Старостин кивнул и неожиданно деловито сказал:
– Обстановка у вас приличная! Неплохо зарабатываете у себя в… в газете вашей? – он запнулся и бросил на меня быстрый и какой-то странный взгляд.
– Бывает по-всякому, – растерянно проговорила я. Что-то смутило меня в этом взгляде и этой мгновенной запинке.
Но Андрей Петрович уже улыбался открытой, немного застенчивой улыбкой.
– Простите, как вы сказали? Вчерашние котлеты? – с интересом переспросил он. – Я обожаю вчерашние котлеты! Особенно с жареной картошкой – просто слов нет!
– Вот и отлично, – сказала я. – Тогда вы пока тут развлекайтесь, а я пошла на кухню. Помогать мне не надо. Ненавижу, когда мужики трутся на кухне!
На самом деле мне было абсолютно наплевать на взаимоотношения сильного пола с кулинарным искусством. Мне просто нужно было побыть одной и пораскинуть мозгами.
Хочешь не хочешь, а годы работы в криминальном издании сформировали эти самые мозги совершенно определенным образом. Слишком часто мне и моим коллегам приходилось сталкиваться далеко не с самыми лучшими проявлениями человеческой натуры. Мы слишком хорошо знали, как может быть опасен и коварен самый заурядный на вид обыватель, какие зловещие сюрпризы может он преподнести. Люди упорно не желали жить по правилам и сверять свои дела с заветами классиков. Мы привыкли автоматически делать поправку на это печальное обстоятельство, то есть, попросту говоря, подозрительность стала нашей второй натурой. Конечно, это вовсе не повод для гордости, я просто пытаюсь объяснить, почему в ту минуту насторожилась.

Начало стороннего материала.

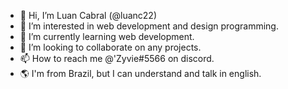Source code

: - 👋 Hi, I’m Luan Cabral (@luanc22)
- 👀 I’m interested in web development and design programming.
- 🌱 I’m currently learning web development.
- 💞️ I’m looking to collaborate on any projects.
- 📫 How to reach me @'Zyvie#5566 on discord.
- 🌎 I'm from Brazil, but I can understand and talk in english.


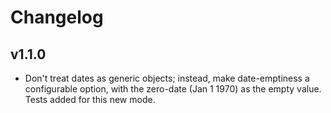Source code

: # Changelog

## v1.1.0

- Don't treat dates as generic objects; instead, make date-emptiness a configurable option, with the zero-date (Jan 1 1970) as the empty value. Tests added for this new mode.
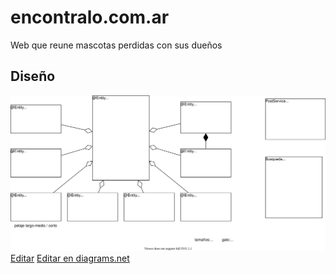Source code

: # encontralo.com.ar

Web que reune mascotas perdidas con sus dueños

## Diseño
![Diseño](diagramas.svg)
[Editar](http://jgraph.github.io/drawio-github/edit-diagram.html?org=jonybuzz&repo=encontralo&path=diagramas.svg&ref=main&action=open)
<a href="https://app.diagrams.net/#Hjonybuzz%2Fencontralo%2Fmain%2Fdiagramas.svg" target="_blank">Editar en diagrams.net</a>
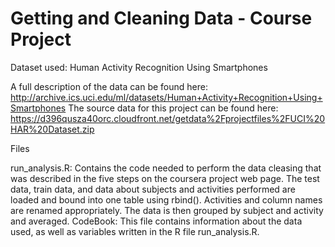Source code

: # Getting and Cleaning Data - Course Project

Dataset used: Human Activity Recognition Using Smartphones

A full description of the data can be found here:
http://archive.ics.uci.edu/ml/datasets/Human+Activity+Recognition+Using+Smartphones
The source data for this project can be found here:
https://d396qusza40orc.cloudfront.net/getdata%2Fprojectfiles%2FUCI%20HAR%20Dataset.zip


Files

run_analysis.R: Contains the code needed to perform the data cleasing that was described in the five steps on the coursera project web page. The test data, train data, and data about subjects and activities performed are loaded and bound into one table using rbind(). Activities and column names are renamed appropriately. The data is then grouped by subject and activity and averaged.
CodeBook: This file contains information about the data used, as well as variables written in the R file run_analysis.R.


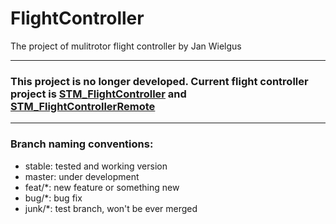 # FlightController
The project of mulitrotor flight controller by Jan Wielgus

---

### This project is no longer developed. Current flight controller project is [STM_FlightController](https://github.com/JanWielgus/STM_FlightController) and [STM_FlightControllerRemote](https://github.com/JanWielgus/STM_FlightControllerRemote)

---

### Branch naming conventions:
- stable: tested and working version
- master: under development
- feat/*: new feature or something new
- bug/*: bug fix
- junk/*: test branch, won't be ever merged
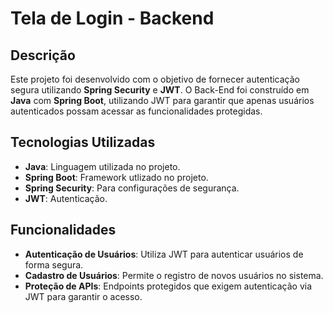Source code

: # Tela de Login - Backend

## Descrição

Este projeto foi desenvolvido com o objetivo de fornecer autenticação segura utilizando **Spring Security** e **JWT**. O Back-End foi construído em **Java** com **Spring Boot**, utilizando JWT para garantir que apenas usuários autenticados possam acessar as funcionalidades protegidas.

## Tecnologias Utilizadas

- **Java**: Linguagem utilizada no projeto.
- **Spring Boot**: Framework utlizado no projeto.
- **Spring Security**: Para configurações de segurança.
- **JWT**: Autenticação.

## Funcionalidades

- **Autenticação de Usuários**: Utiliza JWT para autenticar usuários de forma segura.
- **Cadastro de Usuários**: Permite o registro de novos usuários no sistema.
- **Proteção de APIs**: Endpoints protegidos que exigem autenticação via JWT para garantir o acesso.
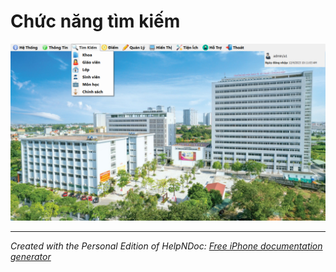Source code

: # Chức năng tìm kiếm

![Image](<lib/Screenshot%202023-12-04%20101130.png>)

***
_Created with the Personal Edition of HelpNDoc: [Free iPhone documentation generator](<https://www.helpndoc.com/feature-tour/iphone-website-generation>)_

Когда Старостин задал вопрос: «Неплохо зарабатываете у себя в…», мне показалось, что он уже готов был договорить «…в «Свидетеле». Андрей Петрович этого не сказал, но это как будто стоило ему некоторого усилия. Правда, в результате он все-таки сказал «в газете», но ведь я и об этом не успела сообщить ему – что работаю именно в газете!
Впрочем, и в этом не было ничего удивительного – профессию репортера люди в первую очередь связывают, конечно, с работой в газете, – но что означал тогда этот быстрый испытующий взгляд, который Старостин бросил на меня? Меня не покидало ощущение, что мой гость едва не проговорился, что он заранее знал, с кем имеет дело.

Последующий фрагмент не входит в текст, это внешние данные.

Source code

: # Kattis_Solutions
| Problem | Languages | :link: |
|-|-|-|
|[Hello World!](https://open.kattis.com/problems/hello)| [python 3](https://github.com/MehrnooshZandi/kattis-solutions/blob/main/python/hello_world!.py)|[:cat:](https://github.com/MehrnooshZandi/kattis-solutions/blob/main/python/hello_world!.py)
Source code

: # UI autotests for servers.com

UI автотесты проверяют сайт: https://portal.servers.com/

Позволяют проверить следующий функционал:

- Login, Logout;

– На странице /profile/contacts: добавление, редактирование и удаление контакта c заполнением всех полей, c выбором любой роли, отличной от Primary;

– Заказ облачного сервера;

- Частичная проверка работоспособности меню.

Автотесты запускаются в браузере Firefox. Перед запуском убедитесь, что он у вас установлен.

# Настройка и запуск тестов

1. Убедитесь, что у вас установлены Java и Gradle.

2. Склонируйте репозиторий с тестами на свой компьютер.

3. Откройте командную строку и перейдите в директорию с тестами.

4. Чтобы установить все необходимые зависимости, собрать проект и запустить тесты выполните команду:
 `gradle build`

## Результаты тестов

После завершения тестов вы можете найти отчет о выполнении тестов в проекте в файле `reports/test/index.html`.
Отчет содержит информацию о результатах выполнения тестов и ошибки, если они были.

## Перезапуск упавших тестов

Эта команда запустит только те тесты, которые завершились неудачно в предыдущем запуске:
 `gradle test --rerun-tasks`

Если это так, то что это может значить? Я разогревала ужин, заваривала чай, а сама ломала голову над загадкой. Неужели я опять запустила в свои владения троянского коня? Получалось, что именно так. Не помогла и подозрительность, ставшая второй натурой.
Если мои опасения не беспочвенны, то этот Андрей Петрович отменный психолог. Он совершенно правильно рассчитал, как завоевать мои доверие и признательность: темная ночь, насильники, благородный защитник, и все это на фоне двухдневной нервотрепки, которая притупила мою бдительность. Разумеется, я опять клюнула, как и положено слабой женщине.
Но зачем это ему (или им) нужно? Откуда, как говорится, ветер дует? Неужели опять прокуратура? Но что им дает эта ситуация? Может быть, теперь меня собираются обвинить в моральном разложении? Дальше этого предположения моя фантазия не шла. Не прикончить же меня собрались, в самом деле!
Ну что ж, придется быть крайне осторожной и тщательно оберегать – если не жизнь, то уж честь непременно. Я пошарила взглядом по кухне, и на глаза мне попался длинный узкий нож, который я использовала для резки хлеба. У меня были ножи и поновее, и поизящнее, но я пользовалась именно этим, потому что он был изготовлен из настоящей стали и его можно было наточить до остроты бритвы.
Мне подумалось, что в сложившихся обстоятельствах будет нелишним держать этот нож под рукой. Если честно, подобная мысль меня смущала и казалась немного смешной – ведь я не могла быть уверенной, что не нафантазировала эту страшилку от начала и до конца. Но, с другой стороны, у меня больше не было желания попадать врасплох ни при каких обстоятельствах.